We were muddy, cold, and our faces were red from the intense Fall breeze . . .
. . . but he was still smiling.
I let my head fall back into the grass, to stare at the grey sky.
Lynn brought his face closer to mine as my eyes widened at our close proximity. We’d only ever been this close when I tutored him. “Hey.” He said. I could see his breath puff out as he spoke.
Without my intention, my cold fingers had somehow gotten to the base of his neck where his shoulders met. He hadn’t brought a scarf, thus his warm skin was a relief to the lack of feeling I had in my hands.
“Hey.” I replied, not knowing what else to say.
This was the first and only time a stranger had come this close to me. I could feel his pulse beating along his neck under my fingers. I could see his blue eyes more clearly than ever. And I could make out the features in his face that I always tried to ignore when I saw him.

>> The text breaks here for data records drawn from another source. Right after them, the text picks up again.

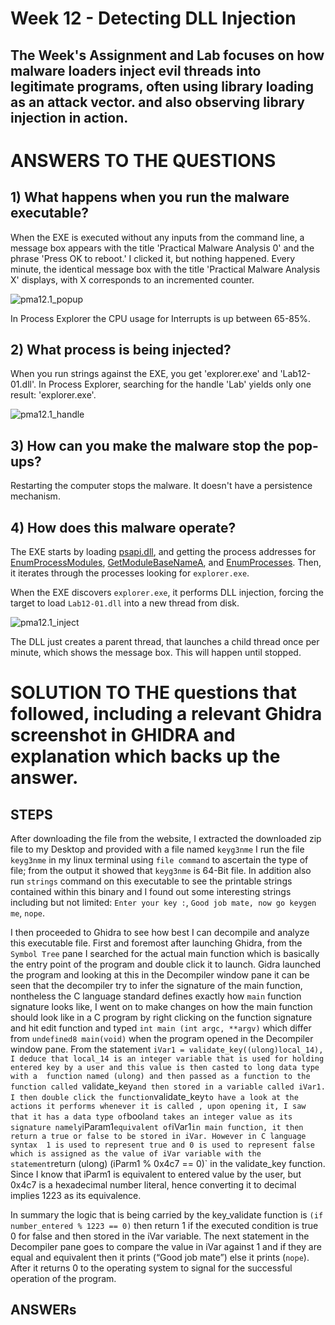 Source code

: # Week 12 - Detecting DLL Injection 

The Week's Assignment and Lab focuses on how malware loaders inject evil threads into legitimate programs, often using library loading as an attack vector. and also observing library injection in action.
---

# ANSWERS TO THE QUESTIONS

## 1) What happens when you run the malware executable?

When the EXE is executed without any inputs from the command line, a message box appears with the title 'Practical Malware Analysis 0' and the phrase 'Press OK to reboot.' I clicked it, but nothing happened. Every minute, the identical message box with the title 'Practical Malware Analysis X' displays, with X corresponds to an incremented counter.


![pma12.1_popup](../images/pma12-1_popup.png)

<!--more-->

In Process Explorer the CPU usage for Interrupts is up between 65-85%.


## 2) What process is being injected?
When you run strings against the EXE, you get 'explorer.exe' and 'Lab12-01.dll'. In Process Explorer, searching for the handle 'Lab' yields only one result: 'explorer.exe'.


![pma12.1_handle](../images/pma12-1_handle.png)



## 3) How can you make the malware stop the pop-ups?

Restarting the computer stops the malware. It doesn't have a persistence mechanism.


## 4) How does this malware operate?

The EXE starts by loading 
[psapi.dll](http://msdn.microsoft.com/en-us/library/windows/desktop/ms684884%28v=vs.85%29.aspx), and getting the process addresses for 
[EnumProcessModules](http://msdn.microsoft.com/en-us/library/windows/desktop/ms682631%28v=vs.85%29.aspx), 
[GetModuleBaseNameA](http://msdn.microsoft.com/en-us/library/windows/desktop/ms683196%28v=vs.85%29.aspx), 
and [EnumProcesses](http://msdn.microsoft.com/en-us/library/windows/desktop/ms682629%28v=vs.85%29.aspx). 
Then, it iterates through the processes looking for `explorer.exe`.

When the EXE discovers `explorer.exe`, it performs DLL injection, forcing the target to load `Lab12-01.dll` into a new thread from disk.


![pma12.1_inject](../images/pma12-1_inject.png)

The DLL just creates a parent thread, that launches a child thread once per minute, which shows the message box. This will happen until stopped.


# SOLUTION TO THE questions that followed, including a relevant Ghidra screenshot in GHIDRA and explanation which backs up the answer. 
## STEPS
After downloading the file from the website, I extracted the downloaded zip file to my Desktop and provided with a file named `keyg3nme` I run the file `keyg3nme` in my linux terminal using `file command` to ascertain the type of file; from the output it showed that `keyg3nme` is 64-Bit file. In addition also run `strings` command on this executable to see the printable strings contained within this binary and I found out some interesting  strings including but not limited: `Enter your key :`, `Good job mate, now go keygen me`, `nope`.

I then proceeded to Ghidra to see how best I can decompile and analyze this executable file. First and foremost after launching Ghidra, from the `Symbol Tree` pane I searched for the actual main function which is basically the entry point of the program and double click it to launch. Gidra launched the program and looking at this in the Decompiler window pane it can be seen that the decompiler try to infer the signature of the main function, nontheless the C language standard defines exactly how `main` function signature looks like, I went on to make changes on how the main function should look like in a C program by right clicking on the function signature and hit edit function and typed `int main (int argc, **argv)` which differ from `undefined8 main(void)` when the program opened in the Decompiler window pane. From the statement `iVar1 = validate_key((ulong)local_14), I deduce that local_14 is an integer variable that is used for holding entered key by a user and this value is then casted to long data type with a  function named (ulong) and then passed as a function to the function called `validate_key` and then stored in a variable called iVar1. I then double click the function `validate_key` to have a look at the actions it performs whenever it is called , upon opening it, I saw that it has a data type of `bool` and takes an integer value as its signature namely `iParam1` equivalent of `iVar1` in main function, it then return a true or false to be stored in iVar. However in C language syntax  1 is used to represent true and 0 is used to represent false which is assigned as the value of iVar variable with the statement `return (ulong) (iParm1 % 0x4c7 == 0)` in the validate_key function. Since I know that iParm1 is equivalent to entered value by the user, but   0x4c7  is  a hexadecimal number literal, hence converting it to decimal implies 1223 as its equivalence. 

In summary the logic that is being carried by the key_validate function is `(if number_entered % 1223 == 0)` then return 1 if the executed condition is true 0 for false and then stored in the iVar variable. The next statement in the Decompiler pane goes to compare the value in iVar against 1 and if they are equal and equivalent then it prints  (“Good job mate”)  else it prints (`nope`). After it returns 0 to the operating system to signal for the successful operation of the program.

## ANSWERs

I didn’t want to look at him anymore.
I didn’t want to accept that he was kind.
I had to get out of there. I had to escape.
Hurriedly, I tried to look away, but he made sure we kept our eyes on one another. “You okay?” He asked.
I blinked, and turned my head to break our gaze. “You’re going to catch a cold.”
It was all I could say to him.
He did nothing but tilt his head so that we could be face to face. Once more, I averted my attention elsewhere.
Lynn Faraway was restless. I was, too.
I just had to give him a chance, and then all of my walls would come crumbling down.
I could have a friend, if I really wanted to.